Osler T, Baker S P, Long W
Department of Surgery, University of Vermont, Burlington 05405, USA.
J Trauma. 1997 Dec;43(6):922-5; discussion 925-6. doi: 10.1097/00005373-199712000-00009.
The Injury Severity Score (ISS) has served as the standard summary measure of anatomic injury for more than 20 years. Nevertheless, the ISS has an idiosyncrasy that both impairs its predictive power and complicates its calculation. We present here a simple modification of the ISS called the New Injury Severity Score (NISS), which significantly outperforms the venerable but dated ISS as a predictor of mortality.
Retrospective calculation of NISS and comparison of NISS with prospectively calculated ISS.
The NISS is defined as the sum of the squares of the Abbreviated Injury Scale scores of each of a patient's three most severe Abbreviated Injury Scale injuries regardless of the body region in which they occur. NISS values were calculated for every patient in two large independent data sets: 3,136 patients treated during a 4-year period at the American College of Surgeons' Level I trauma center in Albuquerque, New Mexico, and 3,449 patients treated during a 4-year period at the American College of Surgeons' Level I trauma center at the Emanuel Hospital in Portland, Oregon. The power of NISS to predict mortality was then compared with previously calculated ISS values for the same patients in each of the two data sets.

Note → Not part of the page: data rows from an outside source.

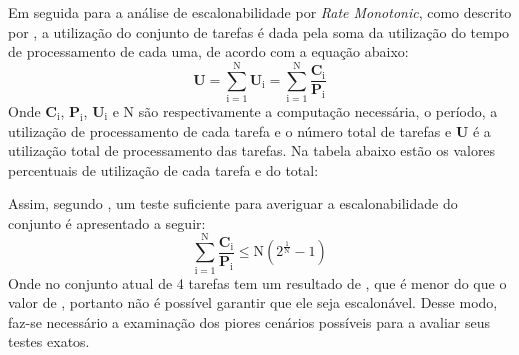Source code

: \documentclass[
	10pt,				%
	openright,			%
	oneside,			%
	a4paper,			%
	english,			%
	french,				%
	spanish,			%
	brazil,				%
	]{abntex2}
\newcommand{\ª}{%
\textordfeminine
}
\begin{document}
\begin{enumerate}
Em seguida para a análise de escalonabilidade por \textit{Rate Monotonic}, como descrito por , a utilização do conjunto de tarefas é dada pela soma da utilização do tempo de processamento de cada uma, de acordo com a equação abaixo:
\begin{equation} \label{eq_1}
	\mathbf{U} = \sum_{\mathrm{i} = 1}^{\mathrm{N}}{\mathbf{U}_{\mathrm{i}}} = \sum_{\mathrm{i} = 1}^{\mathrm{N}}{\frac{\mathbf{C}_{\mathrm{i}}}{\mathbf{P}_{\mathrm{i}}}}
\end{equation}
Onde $\mathbf{C}_{\mathrm{i}}$, $\mathbf{P}_{\mathrm{i}}$, $\mathbf{U}_{\mathrm{i}}$ e N são respectivamente a computação necessária, o período, a utilização de processamento de cada tarefa e o número total de tarefas e $\mathbf{U}$ é a utilização total de processamento das tarefas. Na tabela abaixo estão os valores percentuais de utilização de cada tarefa e do total:
\begin{center}
\end{center}
Assim, segundo , um teste suficiente para averiguar a escalonabilidade do conjunto é apresentado a seguir:
\begin{equation} \label{eq_2}
	\sum_{\mathrm{i} = 1}^{\mathrm{N}}{\frac{\mathbf{C}_{\mathrm{i}}}{\mathbf{P}_{\mathrm{i}}}} \le \mathrm{N} \left( 2^{\frac{1}{\mathrm{N}}} - 1 \right)
\end{equation}
Onde no conjunto atual de 4 tarefas tem um resultado de , que é menor do que o valor de , portanto não é possível garantir que ele seja escalonável. Desse modo, faz-se necessário a examinação dos piores cenários possíveis para a avaliar seus testes exatos.


\end{enumerate}
\end{document}

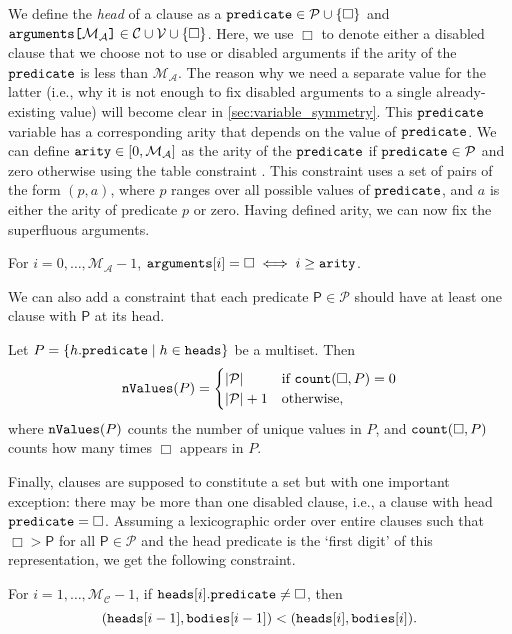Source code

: \documentclass[runningheads]{llncs}
\newcommand{\variable}[1]{\texttt{\textup{#1}}}
\newcommand{\arrayd}[3]{\variable{{#1}[}{#2}\variable{]} \in {#3}}
\newcommand{\predicates}{\mathcal{P}}
\newcommand{\variables}{\mathcal{V}}
\newcommand{\constants}{\mathcal{C}}
\newcommand{\maxArity}{\mathcal{M}_{\mathcal{A}}}
\newcommand{\maxNumClauses}{\mathcal{M}_{\mathcal{C}}}
\begin{document}
We define the \emph{head} of a clause as a $\variable{predicate} \in \predicates{}
\cup \{ \Box \}$ and $\arrayd{arguments}{\maxArity{}}{\constants{} \cup
  \variables{}} \cup \{ \Box \}$. Here, we use $\Box$ to denote either a
disabled clause that we choose not to use or disabled arguments if the arity of
the $\variable{predicate}$ is less than $\maxArity{}$. The reason why we need a
separate value for the latter (i.e., why it is not enough to fix disabled
arguments to a single already-existing value) will become clear in
\cref{sec:variable_symmetry}. This $\variable{predicate}$ variable has a
corresponding arity that depends on the value of $\variable{predicate}$. We can
define $\variable{arity} \in [0, \maxArity{}]$ as the arity of the
$\variable{predicate}$ if $\variable{predicate} \in \predicates{}$ and zero
otherwise using the table constraint \cite{DBLP:conf/cpaior/MairyDL15}. This
constraint uses a set of pairs of the form $(p, a)$, where $p$ ranges over all
possible values of $\variable{predicate}$, and $a$ is either the arity of
predicate $p$ or zero. Having defined arity, we can now fix the superfluous
arguments.
\begin{constraint} \label{constr:arity}
  For $i = 0, \dots, \maxArity{} - 1$, $\variable{arguments}[i] = \Box \iff i
  \ge \variable{arity}$.
\end{constraint}
We can also add a constraint that each predicate $\mathsf{P} \in \predicates{}$
should have at least one clause with $\mathsf{P}$ at its head.
\begin{constraint}
  Let $P = \{ h.\variable{predicate} \mid h \in \variable{heads} \}$ be a
  multiset. Then
  \[
    \variable{nValues}(P) = \begin{cases}
      |\predicates{}| & \text{if } \variable{count}(\Box, P) = 0 \\
      |\predicates{}| + 1 & \text{otherwise,}
    \end{cases}
  \]
  where $\variable{nValues}(P)$ counts the number of unique values in $P$, and
  $\variable{count}(\Box, P)$ counts how many times $\Box$ appears in $P$.
\end{constraint}
Finally, clauses are supposed to constitute a set but with one important
exception: there may be more than one disabled clause, i.e., a clause with head
$\variable{predicate} = \Box$. Assuming a lexicographic order over entire
clauses such that $\Box > \mathsf{P}$ for all $\mathsf{P} \in \predicates{}$ and
the head predicate is the `first digit' of this representation, we get the
following constraint.
\begin{constraint}
  For $i = 1, \dots, \maxNumClauses{} - 1$, if $\variable{heads}[i].\variable{predicate}
  \ne \Box$, then
  \[
    (\variable{heads}[i-1], \variable{bodies}[i-1]) < (\variable{heads}[i],
    \variable{bodies}[i]).
  \]
\end{constraint}
\end{document}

We find that NISS is not only simple to calculate but more predictive of survival as well (Albuquerque: receiver operating characteristic (ROC) ISS = 0.869, ROC NISS = 0.896, p < 0.001; Portland: ROC ISS = 0.896, ROC NISS = 0.907,p < 0.004). Moreover, NISS provides a better fit throughout its entire range of prediction (Hosmer Lemeshow statistic for Albuquerque ISS = 29.12, NISS = 8.88; Hosmer Lemeshow statistic for Portland ISS = 83.48, NISS = 19.86).
NISS should replace ISS as the standard summary measure of human trauma.

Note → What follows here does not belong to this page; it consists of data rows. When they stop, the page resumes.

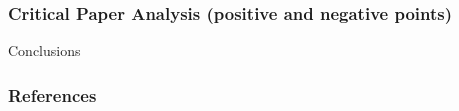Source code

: \documentclass{beamer}
\begin{document}
\begin{frame}
\frametitle{Critical Paper Analysis (positive and negative points)}

\end{frame}


\begin{frame}{Conclusions}
 
\end{frame}


\begin{frame}
\frametitle{References}
\small


\end{frame}
\end{document}
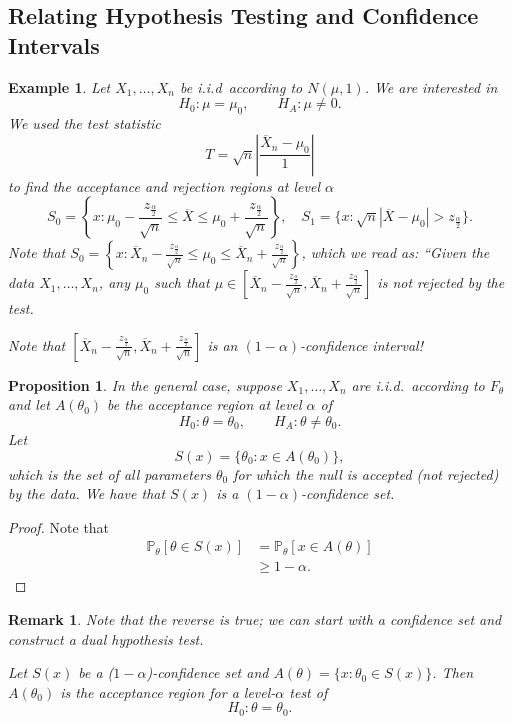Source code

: \documentclass{tufte-handout}
\renewcommand{\P}{\mathbb{P}}
\newtheorem{rmk}[thm]{Remark}
\newtheorem{ex}[thm]{Example}
\newtheorem{prop}[thm]{Proposition}
\theoremstyle{definition}
\begin{document}
\subsection{Relating Hypothesis Testing and Confidence Intervals}
\begin{ex}
	Let $X_1,\ldots,X_n$ be i.i.d\ according to $N(\mu,1)$. We are interested in \[
		H_0: \mu = \mu_0, \qquad H_A: \mu \ne 0
	.\] We used the test statistic \[
		T = \sqrt{n}  \left| \frac{\overline{X}_n - \mu_0}{1} \right|
	\] to find the acceptance and rejection regions at level $\alpha$ \[
		S_0 = \left\{x: \mu_0 - \frac{z_{\frac{\alpha}{2}}}{\sqrt{n} } \le \overline{X} \le \mu_0 + \frac{z_{\frac{\alpha}{2}}}{\sqrt{n} }\right\}, \quad S_1 = \{x: \sqrt{n} \left| \overline{X} - \mu_0 \right| > z_{\frac{\alpha}{2}}\}
	.\] Note that $S_0 = \left\{x: \overline{X}_n - \frac{z_{\frac{\alpha}{2}}}{\sqrt{n} } \le \mu_0 \le \overline{X}_n + \frac{z_{\frac{\alpha}{2}}}{\sqrt{n} }\right\}$, which we read as: ``Given the data $X_1,\ldots,X_n$, any $\mu_0$ such that $\mu \in \left[ \overline{X}_n - \frac{z_{\frac{\alpha}{2}}}{\sqrt{n} }, \overline{X}_n + \frac{z_{\frac{\alpha}{2}}}{\sqrt{n} } \right]$ is not rejected by the test.

	Note that $\left[  \overline{X}_n - \frac{z_{\frac{\alpha}{2}}}{\sqrt{n} }, \overline{X}_n + \frac{z_{\frac{\alpha}{2}}}{\sqrt{n} } \right]$ is an $(1-\alpha)$-confidence interval! 
\end{ex}

\begin{prop}
	In the general case, suppose $X_1,\ldots,X_n$ are i.i.d.\ according to $F_\theta$ and let $A(\theta_0)$ be the acceptance region at level $\alpha$ of \[
		H_0 : \theta = \theta_0, \qquad H_A: \theta \ne \theta_0
	.\] Let \[
		S(x) = \{\theta_0 : x \in A(\theta_0)\}
	,\] which is the set of all parameters $\theta_0$ for which the null is accepted (not rejected) by the data. We have that $S(x)$ is a $(1-\alpha)$-confidence set.
\end{prop}
\begin{proof}
	Note that 
	\begin{align*}
		\P_\theta\left[\theta \in S(x)\right] &= \P_\theta\left[x \in A(\theta)\right] \\
											  &\ge 1-\alpha
	.\end{align*}
\end{proof}
\begin{rmk}
	Note that the reverse is true; we can start with a confidence set and construct a dual hypothesis test.

	Let $S(x)$ be a ($1-\alpha$)-confidence set and $A(\theta) = \{x: \theta_0 \in S(x)\}$. Then $A(\theta_0)$ is the acceptance region for a level-$\alpha$ test of \[
		H_0: \theta = \theta_0
	.\] 
\end{rmk}
\end{document}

损伤严重度评分(ISS)作为解剖损伤的标准汇总测量指标已应用超过20年。然而,ISS存在一个特性,既损害其预测能力又使计算复杂化。我们在此提出一种对ISS的简单修改,称为新损伤严重度评分(NISS),作为死亡率预测指标,它显著优于备受尊崇但已过时的ISS。

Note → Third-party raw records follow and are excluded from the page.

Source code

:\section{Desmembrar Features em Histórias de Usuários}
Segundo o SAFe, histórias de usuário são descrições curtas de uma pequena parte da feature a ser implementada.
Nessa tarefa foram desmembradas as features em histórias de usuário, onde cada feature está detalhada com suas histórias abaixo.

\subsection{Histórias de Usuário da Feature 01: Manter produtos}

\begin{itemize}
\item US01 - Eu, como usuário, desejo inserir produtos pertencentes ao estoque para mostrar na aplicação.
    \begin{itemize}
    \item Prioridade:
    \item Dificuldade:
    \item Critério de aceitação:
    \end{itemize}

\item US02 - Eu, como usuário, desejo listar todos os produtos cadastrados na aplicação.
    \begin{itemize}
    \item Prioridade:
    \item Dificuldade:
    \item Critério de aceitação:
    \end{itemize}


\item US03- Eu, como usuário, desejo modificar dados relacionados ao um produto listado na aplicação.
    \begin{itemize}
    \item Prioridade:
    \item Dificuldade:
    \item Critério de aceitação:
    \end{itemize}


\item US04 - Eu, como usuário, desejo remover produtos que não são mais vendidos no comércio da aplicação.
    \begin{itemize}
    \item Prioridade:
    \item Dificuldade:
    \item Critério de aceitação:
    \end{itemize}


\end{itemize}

回顾性计算NISS,并将NISS与前瞻性计算的ISS进行比较。
NISS定义为患者最严重的三处简明损伤定级(AIS)损伤的AIS评分平方之和,无论损伤发生在身体哪个部位。在两个大型独立数据集里为每位患者计算NISS值:一个数据集是新墨西哥州阿尔伯克基市美国外科医师学会一级创伤中心在4年期间治疗的3136例患者,另一个数据集是俄勒冈州波特兰市伊曼纽尔医院美国外科医师学会一级创伤中心在4年期间治疗的3449例患者。然后将两个数据集中相同患者的NISS预测死亡率的能力与先前计算的ISS值进行比较。
我们发现NISS不仅计算简单,而且对生存的预测性更强(阿尔伯克基市:受试者工作特征曲线(ROC)下ISS = 0.869,ROC下NISS = 0.896,p < 0.001;波特兰市:ROC下ISS = 0.896,ROC下NISS = 0.907,p < 0.004)。此外,NISS在其整个预测范围内拟合度更好(阿尔伯克基市ISS的霍斯默 - 莱梅肖统计量 = 29.12,NISS = 8.88;波特兰市ISS的霍斯默 - 莱梅肖统计量 = 83.48,NISS = 19.86)。
NISS应取代ISS作为人类创伤的标准汇总测量指标。